Castleton on Hudson NY The village of Castleton is located in southwestern portion of the Town of Schodack in Rensselaer County, Southeast of Albany, NY. The village covers an area of .8 square miles
The first residents of the area that would one day become the Village of Castleton were the Mohican Native Americans who hunted the lush forests, fished the abundant rivers and streams where they grew Maze (corn), Squash and beans in the fertile soil of the valley floor.
in September of 1609 Henry Hudson stopped at what is the present site of the village of Castleton on his historic voyage up the river that would bear his name to discover a route to the Indies. He noted a large structure on a hill which he identified as a castle.

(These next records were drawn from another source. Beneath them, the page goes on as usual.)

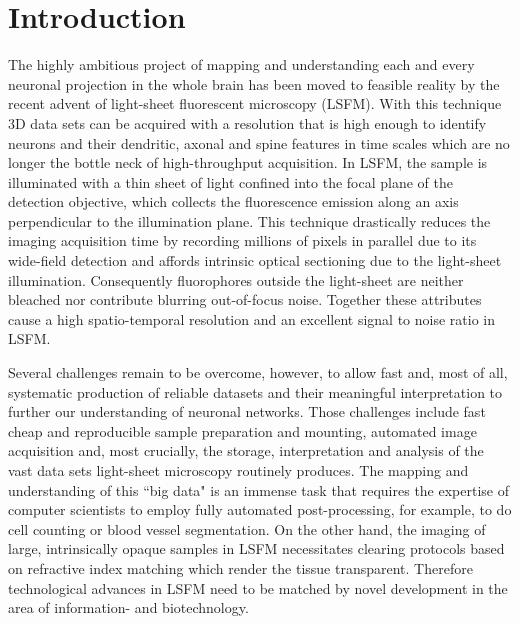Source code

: \documentclass[12pt]{spieman}  %
\begin{document}
\section{Introduction}%
\label{sect:intro}  

The highly ambitious project of mapping and understanding each and every neuronal projection in the whole brain has been moved to feasible reality by the recent advent of light-sheet fluorescent microscopy (LSFM). With this technique 3D data sets can be acquired with a resolution that is high enough to identify neurons and their dendritic, axonal and spine features in time scales which are no longer the bottle neck of high-throughput acquisition. In LSFM, the sample is illuminated with a thin sheet of light confined into the focal plane of the detection objective, which collects the fluorescence emission along an axis perpendicular to the illumination plane\cite{Huisken2009}. This technique drastically reduces the imaging acquisition time by recording millions of pixels in parallel due to its wide-field detection and affords intrinsic optical sectioning due to the light-sheet illumination. Consequently fluorophores outside the light-sheet are neither bleached nor contribute blurring out-of-focus noise. Together these attributes cause a high spatio-temporal resolution and an excellent signal to noise ratio in LSFM. 

Several challenges remain to be overcome, however, to allow fast and, most of all, systematic production of reliable datasets and their meaningful interpretation to further our understanding of neuronal networks. Those challenges include fast cheap and reproducible sample preparation and mounting, automated image acquisition and, most crucially, the storage, interpretation and analysis of the vast data sets light-sheet microscopy routinely produces. The mapping and understanding of this ``big data" is an immense task that requires the expertise of computer scientists to employ fully automated post-processing, for example, to do cell counting or blood vessel segmentation. On the other hand, the imaging of large, intrinsically opaque samples in LSFM necessitates clearing protocols based on refractive index matching which render the tissue transparent. Therefore technological advances in LSFM need to be matched by novel development in the area of information- and biotechnology.
\end{document}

The building was actually a food storage building and perhaps the home of the chief of the Mohicans
In the seventeenth century, the area was part of Rensselaerswyck Patent, a vast area on both sides of the Hudson owned by the Van Rensselaers who obtained land from the Mohicans. In 1664 the English captured New Amsterdam and renamed in New York after the Duke of Albany and York but the area retained its Dutch Knickerbocker character. One such early resident, Johannes Van Buren, owned a large dock on the Hudson near his home, a house which still stands today. After his death, his heirs divided his land into a numbered of residential lots that are still occupied today
In the 1800's the area became a trade center as steamboats plied the Hudson from New York City to Albany, Schenectady and Troy. Fulton's Folly (the first steamboat to travel the river) is reported to have run aground on a sandbank near the village.
The area soon saw prosperous times as mills sprang up that made bricks, lumber, paper, fasteners, and farm produce that were shipped to New York City and Europe. Ice was cut from the river and nearby ponds and shipped to the Hudson River Valley to supply ice boxes before the invention of the refrigerator.
The railroad came to Castleton in 1851 but had little impact on river freight since boats were less expensive and goods rarely needed the speed rail travel provided. The Alfred H. Smith Memorial Bridge was completed in 1924 but only passed over the village with little impact. In 1959 the Castleton NYS Thruway Bridge was completed adjacent to the railroad bridge. This bridge made the village a bedroom community to the Capital Region.
In 1936 floods destroyed much of the business district. With flooding a common occurrence industry and business decide to locate elsewhere. The village is now largely a peaceful residential community.
As of 2014, there were 1,462 people, 615 homes and 399 families living in the village. The population density was 2,025 persons per sq. mi. There were 654 housing units. The ethnic makeup of the city was 97% Caucasian, 1% African American, 1% Asian and 1% Hispanic or Latino.